Relationship between published estimates of substitution rates and calibration age from 65 bird datasets (empty circles) using only coding mtDNA (adapted from [5]). The filled circle on the top left-hand side of the plot represents the pedigree estimate from this study and was not used to derive the regression line. Our calculation may be an underestimate given the potential for back mutations between the founding line and the sampled birds in generation S41, though this is unlikely. The dashed line is a regression trendline estimated solely from the 65 published rate estimates. Grey shading represents the 95% confidence interval of the trendline.

Mapping the mutations onto the pedigree not only allowed us to establish when the mutations occurred, but also to identify a clear instance of paternal leakage in the LWS line (figure 1b). A subsequent investigation of the combined maternal and paternal records allowed us to identify the specific individuals in which the paternal leakage occurred (electronic supplementary material). This phenomenon is likely to be generally underappreciated given the difficulty in confidently recognizing the phenomenon in wild populations and the lack of sensitivity in detection methods. Our observation of an instance of paternal leakage in this pedigree suggests that this phenomenon might not be as rare as is commonly assumed.

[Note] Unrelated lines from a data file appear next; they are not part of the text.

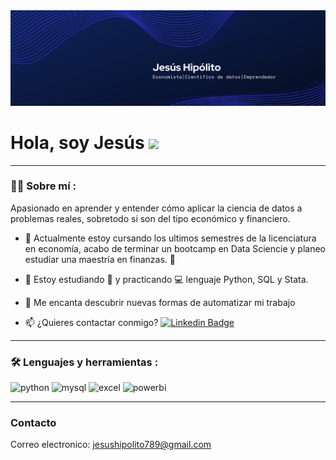 <div id="header" align="center">
  <img decoding="async" src="https://github.com/jesushipolito123/jesushipolito123/blob/imagenes/Banner%20LinkIn.png" width="800"/>
</div>

<h1>
  Hola, soy Jesús 
  <img decoding="async" src="https://media.giphy.com/media/hvRJCLFzcasrR4ia7z/giphy.gif" width="30px"/>
</h1>

<!--
**jesushipolito123/jesushipolito123** is a ✨ _special_ ✨ repository because its `README.md` (this file) appears on your GitHub profile.

Here are some ideas to get you started:

- 🔭 I’m currently working on ...
- 🌱 I’m currently learning ...
- 👯 I’m looking to collaborate on ...
- 🤔 I’m looking for help with ...
- 💬 Ask me about ...
- 📫 How to reach me: ...
- 😄 Pronouns: ...
- ⚡ Fun fact: ...
-->
---
 <div id="header" align="left">

### :man_technologist: Sobre mí :

Apasionado en aprender y entender cómo aplicar la ciencia de datos a problemas reales, sobretodo si son del tipo económico y financiero. 

* :telescope: Actualmente estoy cursando los ultimos semestres de la licenciatura en economía, acabo de terminar un bootcamp en Data Sciencie y planeo estudiar una maestría en finanzas. :muscle:

* :seedling: Estoy estudiando :blue_book: y practicando :computer: lenguaje Python, SQL y Stata.

* :heartbeat: Me encanta descubrir nuevas formas de automatizar mi trabajo

* :mailbox: ¿Quieres contactar conmigo? [![Linkedin Badge](https://img.shields.io/badge/-Hipólito-blue?style=flat&logo=Linkedin&logoColor=white)](www.linkedin.com/in/jesús-hipólito-rodríguez)

---

### :hammer_and_wrench: Lenguajes y herramientas :
<div id="header" align="left">
    <img decoding="async" src="https://img.shields.io/badge/Python-3776AB?style=for-the-badge&logo=python&logoColor=white" alt="python"/>
  </a>
    <img decoding="async" src="https://img.shields.io/badge/MySQL-6DB33F?style=for-the-badge&logo=mysql&logoColor=white" alt="mysql"/>
  </a>
 <img decoding="async" src="https://img.shields.io/badge/Microsoft_Excel-217346?style=for-the-badge&logo=microsoft-excel&logoColor=white" alt="excel"/>
  </a>
 <img decoding="async" src="https://img.shields.io/badge/Power_BI-FFBE00?style=for-the-badge&logo=Power-BI&logoColor=white" alt="powerbi"/>
  </a>

</div>

---

### Contacto
Correo electronico: jesushipolito789@gmail.com
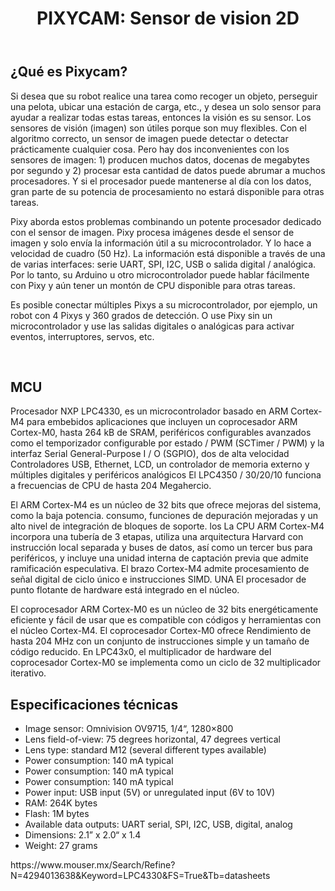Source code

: <header>
 <h1>PIXYCAM: Sensor de vision 2D</h1>
</header>
<body>
  <h2>¿Qué es Pixycam?</h2>
  <p>Si desea que su robot realice una tarea como recoger un objeto, perseguir una pelota, ubicar una estación de carga, etc., y desea un solo sensor para ayudar a realizar todas estas tareas, entonces la visión es su sensor. Los sensores de visión (imagen) son útiles porque son muy flexibles. Con el algoritmo correcto, un sensor de imagen puede detectar o detectar prácticamente cualquier cosa. Pero hay dos inconvenientes con los sensores de imagen: 1) producen muchos datos, docenas de megabytes por segundo y 2) procesar esta cantidad de datos puede abrumar a muchos procesadores. Y si el procesador puede mantenerse al día con los datos, gran parte de su potencia de procesamiento no estará disponible para otras tareas.

Pixy aborda estos problemas combinando un potente procesador dedicado con el sensor de imagen. Pixy procesa imágenes desde el sensor de imagen y solo envía la información útil a su microcontrolador. Y lo hace a velocidad de cuadro (50 Hz). La información está disponible a través de una de varias interfaces: serie UART, SPI, I2C, USB o salida digital / analógica. Por lo tanto, su Arduino u otro microcontrolador puede hablar fácilmente con Pixy y aún tener un montón de CPU disponible para otras tareas.

Es posible conectar múltiples Pixys a su microcontrolador, por ejemplo, un robot con 4 Pixys y 360 grados de detección. O use Pixy sin un microcontrolador y use las salidas digitales o analógicas para activar eventos, interruptores, servos, etc.</p>
<br>
<h2>MCU</h2>
<p>
Procesador NXP LPC4330, es un microcontrolador basado en ARM Cortex-M4 para embebidos
aplicaciones que incluyen un coprocesador ARM Cortex-M0, hasta 264 kB de SRAM,
periféricos configurables avanzados como el temporizador configurable por estado / PWM
(SCTimer / PWM) y la interfaz Serial General-Purpose I / O (SGPIO), dos de alta velocidad
Controladores USB, Ethernet, LCD, un controlador de memoria externo y múltiples digitales y
periféricos analógicos El LPC4350 / 30/20/10 funciona a frecuencias de CPU de hasta 204
Megahercio.
 
El ARM Cortex-M4 es un núcleo de 32 bits que ofrece mejoras del sistema, como la baja potencia.
consumo, funciones de depuración mejoradas y un alto nivel de integración de bloques de soporte. los
La CPU ARM Cortex-M4 incorpora una tubería de 3 etapas, utiliza una arquitectura Harvard con
instrucción local separada y buses de datos, así como un tercer bus para periféricos, y
incluye una unidad interna de captación previa que admite ramificación especulativa. El brazo
Cortex-M4 admite procesamiento de señal digital de ciclo único e instrucciones SIMD. UNA
El procesador de punto flotante de hardware está integrado en el núcleo.

El coprocesador ARM Cortex-M0 es un núcleo de 32 bits energéticamente eficiente y fácil de usar que
es compatible con códigos y herramientas con el núcleo Cortex-M4. El coprocesador Cortex-M0 ofrece
Rendimiento de hasta 204 MHz con un conjunto de instrucciones simple y un tamaño de código reducido. En
LPC43x0, el multiplicador de hardware del coprocesador Cortex-M0 se implementa como un ciclo de 32
multiplicador iterativo.
</p>
<h2>Especificaciones técnicas</h2>
<ul>
 <li>Image sensor: Omnivision OV9715, 1/4“, 1280×800</li>
 <li>Lens field-of-view: 75 degrees horizontal, 47 degrees vertical</li>
 <li>Lens type: standard M12 (several different types available)</li>
 <li>Power consumption: 140 mA typical</li>
 <li>Power consumption: 140 mA typical</li>
 <li>Power consumption: 140 mA typical</li>
 <li>Power input: USB input (5V) or unregulated input (6V to 10V)</li>
 <li>RAM: 264K bytes</li>
 <li>Flash: 1M bytes</li>
 <li>Available data outputs: UART serial, SPI, I2C, USB, digital, analog</li>
 <li>Dimensions: 2.1” x 2.0“ x 1.4</li>
 <li>Weight: 27 grams</li>
</ul>

</body>
<footer>https://www.mouser.mx/Search/Refine?N=4294013638&Keyword=LPC4330&FS=True&Tb=datasheets</footer>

The non-synonymous mutation at a first codon position in ND4L has, to our knowledge, not been previously reported in chickens, but another galliform, Polyplectron germaini, possesses the same nucleotide and amino acid (electronic supplementary material, figure S1). The second mutation (a synonymous change in CYTB) has been previously identified in other vertebrates (electronic supplementary material, figure S2).

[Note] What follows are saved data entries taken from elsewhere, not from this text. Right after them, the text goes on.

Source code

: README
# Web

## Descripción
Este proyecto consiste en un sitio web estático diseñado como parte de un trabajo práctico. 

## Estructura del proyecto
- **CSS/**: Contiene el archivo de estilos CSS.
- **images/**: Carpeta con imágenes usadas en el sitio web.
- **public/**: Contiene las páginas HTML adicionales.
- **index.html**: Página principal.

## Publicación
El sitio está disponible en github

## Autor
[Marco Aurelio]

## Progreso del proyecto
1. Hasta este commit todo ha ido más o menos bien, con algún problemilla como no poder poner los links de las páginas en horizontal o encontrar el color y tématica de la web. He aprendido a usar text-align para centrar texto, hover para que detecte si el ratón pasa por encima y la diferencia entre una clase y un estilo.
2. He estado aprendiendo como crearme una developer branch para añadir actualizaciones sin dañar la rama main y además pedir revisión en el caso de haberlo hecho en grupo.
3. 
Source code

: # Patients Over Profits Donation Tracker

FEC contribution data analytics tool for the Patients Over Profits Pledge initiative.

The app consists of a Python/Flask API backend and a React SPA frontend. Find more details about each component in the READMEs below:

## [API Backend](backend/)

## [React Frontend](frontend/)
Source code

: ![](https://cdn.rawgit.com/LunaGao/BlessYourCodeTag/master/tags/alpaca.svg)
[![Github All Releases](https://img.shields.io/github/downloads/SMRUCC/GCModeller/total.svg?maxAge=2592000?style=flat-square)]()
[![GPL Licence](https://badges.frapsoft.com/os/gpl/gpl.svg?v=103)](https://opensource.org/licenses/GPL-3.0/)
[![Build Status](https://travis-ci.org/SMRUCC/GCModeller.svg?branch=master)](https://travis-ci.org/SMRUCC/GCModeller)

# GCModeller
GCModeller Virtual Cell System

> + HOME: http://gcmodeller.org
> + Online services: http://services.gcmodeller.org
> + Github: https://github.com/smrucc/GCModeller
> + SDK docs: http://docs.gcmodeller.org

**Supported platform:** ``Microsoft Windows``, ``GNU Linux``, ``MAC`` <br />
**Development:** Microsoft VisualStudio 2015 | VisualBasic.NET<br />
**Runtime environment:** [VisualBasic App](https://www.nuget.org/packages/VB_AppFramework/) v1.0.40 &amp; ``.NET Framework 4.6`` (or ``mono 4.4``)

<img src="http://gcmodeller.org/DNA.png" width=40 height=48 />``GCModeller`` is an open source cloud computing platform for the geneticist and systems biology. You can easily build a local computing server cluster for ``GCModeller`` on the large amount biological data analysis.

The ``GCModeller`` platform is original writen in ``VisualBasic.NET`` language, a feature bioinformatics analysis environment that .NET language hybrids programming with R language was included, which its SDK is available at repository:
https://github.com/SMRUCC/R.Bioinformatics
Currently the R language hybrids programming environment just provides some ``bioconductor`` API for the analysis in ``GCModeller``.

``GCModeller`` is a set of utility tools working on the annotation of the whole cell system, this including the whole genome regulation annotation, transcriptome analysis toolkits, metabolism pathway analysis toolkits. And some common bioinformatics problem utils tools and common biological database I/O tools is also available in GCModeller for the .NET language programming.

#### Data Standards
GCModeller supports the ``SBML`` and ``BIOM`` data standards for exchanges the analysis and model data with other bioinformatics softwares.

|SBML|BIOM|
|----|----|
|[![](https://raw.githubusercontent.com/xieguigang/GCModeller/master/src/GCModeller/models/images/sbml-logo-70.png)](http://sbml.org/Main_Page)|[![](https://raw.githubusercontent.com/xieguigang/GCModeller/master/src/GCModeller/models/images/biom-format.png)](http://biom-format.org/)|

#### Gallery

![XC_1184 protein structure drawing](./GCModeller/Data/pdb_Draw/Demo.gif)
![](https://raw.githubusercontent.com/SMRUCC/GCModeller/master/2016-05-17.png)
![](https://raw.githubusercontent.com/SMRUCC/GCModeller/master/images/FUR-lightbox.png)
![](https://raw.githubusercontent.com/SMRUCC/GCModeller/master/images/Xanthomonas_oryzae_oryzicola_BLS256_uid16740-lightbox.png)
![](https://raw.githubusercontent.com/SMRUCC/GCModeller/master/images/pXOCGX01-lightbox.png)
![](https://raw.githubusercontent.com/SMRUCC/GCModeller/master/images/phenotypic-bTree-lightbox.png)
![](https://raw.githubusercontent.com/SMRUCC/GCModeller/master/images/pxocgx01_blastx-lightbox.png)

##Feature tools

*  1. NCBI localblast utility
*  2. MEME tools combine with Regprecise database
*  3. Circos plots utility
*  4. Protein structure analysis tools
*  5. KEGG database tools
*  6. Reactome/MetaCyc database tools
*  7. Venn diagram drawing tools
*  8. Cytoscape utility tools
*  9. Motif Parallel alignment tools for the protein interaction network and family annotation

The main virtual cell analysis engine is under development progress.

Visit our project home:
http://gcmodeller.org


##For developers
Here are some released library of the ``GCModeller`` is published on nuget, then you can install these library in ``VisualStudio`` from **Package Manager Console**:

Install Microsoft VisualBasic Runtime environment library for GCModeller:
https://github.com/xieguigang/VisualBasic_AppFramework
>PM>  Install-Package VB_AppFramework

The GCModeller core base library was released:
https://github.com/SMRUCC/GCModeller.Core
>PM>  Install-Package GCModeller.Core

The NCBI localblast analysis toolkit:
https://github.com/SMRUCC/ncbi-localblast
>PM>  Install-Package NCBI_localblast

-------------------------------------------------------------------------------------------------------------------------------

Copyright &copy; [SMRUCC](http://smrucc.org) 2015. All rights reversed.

Because the observed mutations occurred solely in the LWS line, they may have been partially responsible for the divergent phenotypes of the two selected lines. To investigate this, an association analysis was carried out to assess whether the two mitochondrial mutations had a major effect on body weight at hatch—and at 2, 4, 6, 8 and 10 weeks of age—that differentiated the two lines. A previous quantitative trail loci (QTL) analysis of the F2 generation suggested that phenotypic differences between reciprocal matings may have been caused by genetic variation in mtDNA [22]. Here, however, we found no significant effect between the presence of these mutations and growth traits in the F8 generation for either CYTB or ND4L (electronic supplementary material, table S5). As a result, these data suggest that neither of these mutations is significantly correlated with the extreme difference in early growth between the two lines.

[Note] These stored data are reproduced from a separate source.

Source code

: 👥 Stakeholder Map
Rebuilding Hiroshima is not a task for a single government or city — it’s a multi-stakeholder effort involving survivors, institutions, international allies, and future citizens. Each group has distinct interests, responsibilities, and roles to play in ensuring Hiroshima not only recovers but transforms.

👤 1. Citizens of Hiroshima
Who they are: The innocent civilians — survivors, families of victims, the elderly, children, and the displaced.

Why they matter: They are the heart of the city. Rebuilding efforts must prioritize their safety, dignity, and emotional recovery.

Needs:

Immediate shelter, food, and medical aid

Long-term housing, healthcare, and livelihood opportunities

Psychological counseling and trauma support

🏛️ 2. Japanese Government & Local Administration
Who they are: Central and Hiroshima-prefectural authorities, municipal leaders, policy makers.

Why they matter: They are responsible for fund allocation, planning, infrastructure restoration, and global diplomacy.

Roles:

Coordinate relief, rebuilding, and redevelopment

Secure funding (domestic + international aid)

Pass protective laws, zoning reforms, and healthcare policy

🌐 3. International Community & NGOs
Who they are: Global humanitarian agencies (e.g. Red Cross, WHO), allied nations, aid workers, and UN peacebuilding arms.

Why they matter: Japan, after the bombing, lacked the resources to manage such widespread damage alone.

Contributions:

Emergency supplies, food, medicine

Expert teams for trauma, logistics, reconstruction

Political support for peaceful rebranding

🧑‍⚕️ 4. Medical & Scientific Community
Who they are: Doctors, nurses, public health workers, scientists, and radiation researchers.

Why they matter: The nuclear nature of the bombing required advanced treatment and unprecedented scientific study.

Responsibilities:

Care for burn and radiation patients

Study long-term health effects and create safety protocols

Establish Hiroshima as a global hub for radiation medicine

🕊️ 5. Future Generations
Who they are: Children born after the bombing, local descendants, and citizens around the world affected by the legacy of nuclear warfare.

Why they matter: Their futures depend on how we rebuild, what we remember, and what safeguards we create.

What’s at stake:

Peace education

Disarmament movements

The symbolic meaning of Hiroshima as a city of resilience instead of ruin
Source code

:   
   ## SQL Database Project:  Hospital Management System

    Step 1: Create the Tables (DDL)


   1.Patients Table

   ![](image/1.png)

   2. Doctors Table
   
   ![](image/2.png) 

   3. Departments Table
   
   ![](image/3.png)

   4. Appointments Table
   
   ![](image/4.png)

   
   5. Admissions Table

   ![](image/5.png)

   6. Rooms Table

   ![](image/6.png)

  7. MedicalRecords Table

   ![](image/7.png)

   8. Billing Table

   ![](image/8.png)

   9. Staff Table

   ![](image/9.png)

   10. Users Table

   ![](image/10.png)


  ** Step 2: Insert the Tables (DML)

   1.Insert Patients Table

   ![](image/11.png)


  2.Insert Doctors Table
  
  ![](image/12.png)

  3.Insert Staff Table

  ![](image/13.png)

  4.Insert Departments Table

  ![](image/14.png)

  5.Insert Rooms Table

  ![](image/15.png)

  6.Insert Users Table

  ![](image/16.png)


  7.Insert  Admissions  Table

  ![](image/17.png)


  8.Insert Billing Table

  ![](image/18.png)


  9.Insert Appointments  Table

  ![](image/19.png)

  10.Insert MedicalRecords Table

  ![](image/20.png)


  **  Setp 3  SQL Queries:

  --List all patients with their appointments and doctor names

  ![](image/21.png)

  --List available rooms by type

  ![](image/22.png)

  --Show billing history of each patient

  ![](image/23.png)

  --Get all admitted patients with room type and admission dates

Overall, our analysis of a long-term chicken pedigree has revealed the complex nature and dynamism of mitochondrial evolution when observed over evolutionarily short time periods. The observations of a rapid rate of evolution and an incidence of paternal leakage have several ramifications. First, molecular clock analyses often uncritically import evolutionary rates calculated using fossil calibrations. Our study provides further evidence that short-term rates can be much higher and that a failure to take this into account will lead to overestimation of the timeframe of recent evolutionary events. In addition, understanding the frequency of paternal inheritance of mtDNA is key to determining how and why different taxa maintain uniparental inheritance of mitochondria. Finally, our study provides a demonstration of the evolutionary insights that can be gleaned from detailed studies of well-documented animal pedigrees.